Oggi, però, l'avanzare delle ricerche nelle neuroscienze sta mettendo in chiara evidenza le relazioni tra queste e le tecniche del Coaching: per cambiare un comportamento infatti deve cambiare qualcosa nel nostro cervello.
Come accade durante la nostra crescita, ciò che impariamo si fissa nei circuiti neuronali. I neuroni, infatti, creano continuamente nuove ramificazioni e moltiplicano i contatti tra loro, mediante quel fenomeno noto con il termine "plasticità": esso si attiva quando impariamo qualcosa di nuovo (o "disimpariamo" qualcosa di già appreso) e mantiene il cervello efficiente.
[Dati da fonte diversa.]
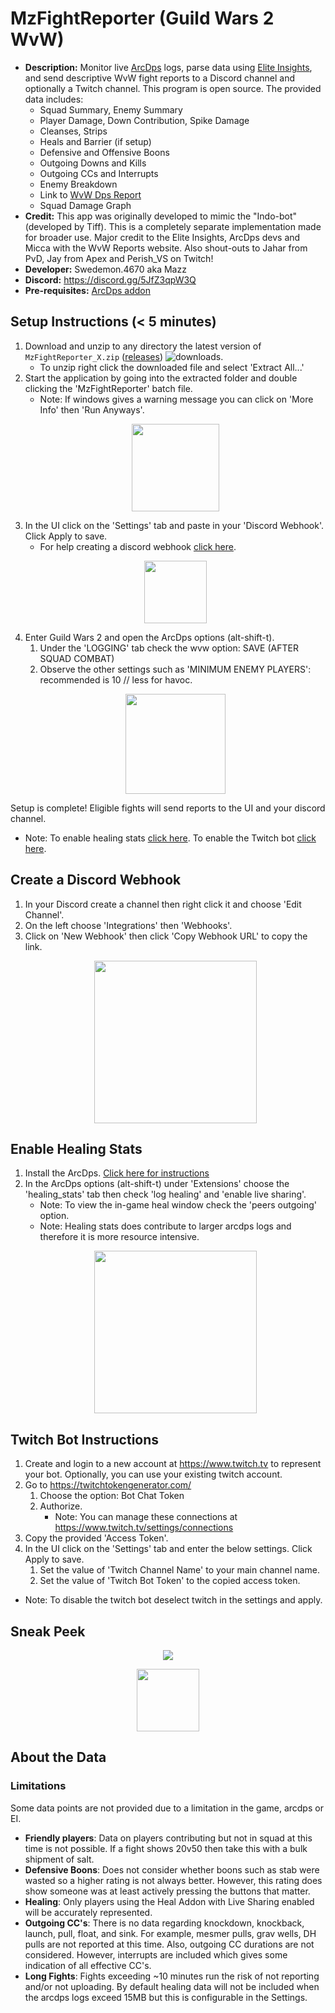 # MzFightReporter (Guild Wars 2 WvW)
- **Description:** Monitor live [ArcDps](https://www.deltaconnected.com/arcdps/) logs, parse data using [Elite Insights](https://github.com/baaron4/GW2-Elite-Insights-Parser), and send descriptive WvW fight reports to a Discord channel and optionally a Twitch channel.  This program is open source. The provided data includes:
   - Squad Summary, Enemy Summary
   - Player Damage, Down Contribution, Spike Damage
   - Cleanses, Strips
   - Heals and Barrier (if setup)
   - Defensive and Offensive Boons
   - Outgoing Downs and Kills
   - Outgoing CCs and Interrupts
   - Enemy Breakdown
   - Link to [WvW Dps Report](https://dps.report/)
   - Squad Damage Graph
- **Credit:** This app was originally developed to mimic the "Indo-bot" (developed by Tiff).  This is a completely separate implementation made for broader use.  Major credit to the Elite Insights, ArcDps devs and Micca with the WvW Reports website.  Also shout-outs to Jahar from PvD, Jay from Apex and Perish_VS on Twitch!
- **Developer:** Swedemon.4670 aka Mazz
- **Discord:** https://discord.gg/5JfZ3qpW3Q
- **Pre-requisites:** [ArcDps addon](https://www.deltaconnected.com/arcdps/)
## Setup Instructions (< 5 minutes)
1. Download and unzip to any directory the latest version of ```MzFightReporter_X.zip``` ([releases](https://github.com/Swedemon/MzFightReporter/releases)) ![downloads](https://img.shields.io/github/downloads/Swedemon/MzFightReporter/total).
   - To unzip right click the downloaded file and select 'Extract All...'
1. Start the application by going into the extracted folder and double clicking the 'MzFightReporter' batch file.
   - Note: If windows gives a warning message you can click on 'More Info' then 'Run Anyways'.
   <p align="center"><img height="140" src="https://i.imgur.com/JfOU4Vs.png"/></p>
1. In the UI click on the 'Settings' tab and paste in your 'Discord Webhook'.  Click Apply to save.
   - For help creating a discord webhook [click here](#create-a-discord-webhook).
   <p align="center"><img height="100" src="https://i.imgur.com/G91hC1P.png"/></p>
1. Enter Guild Wars 2 and open the ArcDps options (alt-shift-t).
   1. Under the 'LOGGING' tab check the wvw option: SAVE (AFTER SQUAD COMBAT)
   1. Observe the other settings such as 'MINIMUM ENEMY PLAYERS': recommended is 10 // less for havoc.
   <p align="center"><img height="160" src="https://i.imgur.com/y4sDiN1.png"/></p>
Setup is complete! Eligible fights will send reports to the UI and your discord channel.
- Note: To enable healing stats [click here](#enable-healing-stats).  To enable the Twitch bot [click here](#twitch-bot-instructions).
## Create a Discord Webhook
1. In your Discord create a channel then right click it and choose 'Edit Channel'.
1. On the left choose 'Integrations' then 'Webhooks'.
1. Click on 'New Webhook' then click 'Copy Webhook URL' to copy the link.
   <p align="center"><img height="260" src="https://i.imgur.com/1WKwOuz.png"/>
## Enable Healing Stats
1. Install the ArcDps.  [Click here for instructions](https://github.com/Krappa322/arcdps_healing_stats#readme)
1. In the ArcDps options (alt-shift-t) under 'Extensions' choose the 'healing_stats' tab then check 'log healing' and 'enable live sharing'.
   - Note: To view the in-game heal window check the 'peers outgoing' option.
   - Note: Healing stats does contribute to larger arcdps logs and therefore it is more resource intensive.
   <p align="center"><img height="260" src="https://i.imgur.com/IK1L1JM.png"/></p>
## Twitch Bot Instructions
1. Create and login to a new account at https://www.twitch.tv to represent your bot.  Optionally, you can use your existing twitch account.
1. Go to https://twitchtokengenerator.com/
   1. Choose the option: Bot Chat Token
   1. Authorize.
      - Note: You can manage these connections at https://www.twitch.tv/settings/connections
1.  Copy the provided 'Access Token'.
1.  In the UI click on the 'Settings' tab and enter the below settings.  Click Apply to save.
      1. Set the value of 'Twitch Channel Name' to your main channel name.
      1. Set the value of 'Twitch Bot Token' to the copied access token.
- Note: To disable the twitch bot deselect twitch in the settings and apply.
## Sneak Peek
<p align="center"><img src="https://i.imgur.com/7QBOhat.png"/></p>
<p align="center"><img height="100" src="https://i.imgur.com/F9LDo1h.png"/></p>

## About the Data
### Limitations
Some data points are not provided due to a limitation in the game, arcdps or EI.
- **Friendly players**: Data on players contributing but not in squad at this time is not possible.  If a fight shows 20v50 then take this with a bulk shipment of salt.
- **Defensive Boons**:  Does not consider whether boons such as stab were wasted so a higher rating is not always better.  However, this rating does show someone was at least actively pressing the buttons that matter.
- **Healing**:  Only players using the Heal Addon with Live Sharing enabled will be accurately represented.
- **Outgoing CC's**: There is no data regarding knockdown, knockback, launch, pull, float, and sink.  For example, mesmer pulls, grav wells, DH pulls are not reported at this time. Also, outgoing CC durations are not considered.  However, interrupts are included which gives some indication of all effective CC's.
- **Long Fights**: Fights exceeding ~10 minutes run the risk of not reporting and/or not uploading.  By default healing data will not be included when the arcdps logs exceed 15MB but this is configurable in the Settings.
Fa parte di questo filone di teorie la regola di Donald Hebb, la quale sostiene che "se due neuroni connessi tra loro si attivano ripetutamente durante un certo evento, la loro connessione diventa più stabile e l’evento viene ricordato in maniera più efficace". Insomma, se un gruppo di neuroni si attiva ripetutamente si verificano cambiamenti strutturali che li rinforzano e rendono l’apprendimento più facile (neurons that fire together, wire together), che ha il suo cuore nella parola "ripetizione".
Più connessioni e maggiore flessibilità ci aiutano ad imparare più cose nuove e a mettere in pratica più efficacemente nuove abilità. Dato che il processo di Coaching lavora sull’acquisizione o il recupero di competenze, si intuisce come questo metta in moto un circolo virtuoso cerebrale che è avido di novità. Le nuove connessioni sono stimolate dall’apprendimento di nozioni nuove, dallo sforzo necessario ad applicarle e dalla "pratica deliberata", un processo proposto da Anders Ericsson che prevede un’attività volontaria, continua, che prevede livelli crescenti di difficoltà e che perfeziona la teoria delle 10 mila ore di Herbert Simon.
Una sorta di allenamento intensivo che evita di sedersi sugli allori e in cui per eccellere bisogna porsi obiettivi sempre più ambiziosi. Insomma, senza sforzo non c’è risultato e, tanto meno, eccellenza. Ecco perché al coachee si sottolinea sin dal primo incontro la necessità che si prenda la responsabilità in prima persona, mentre periodicamente si chiede di valutare il livello di motivazione a perseguire quell’obiettivo.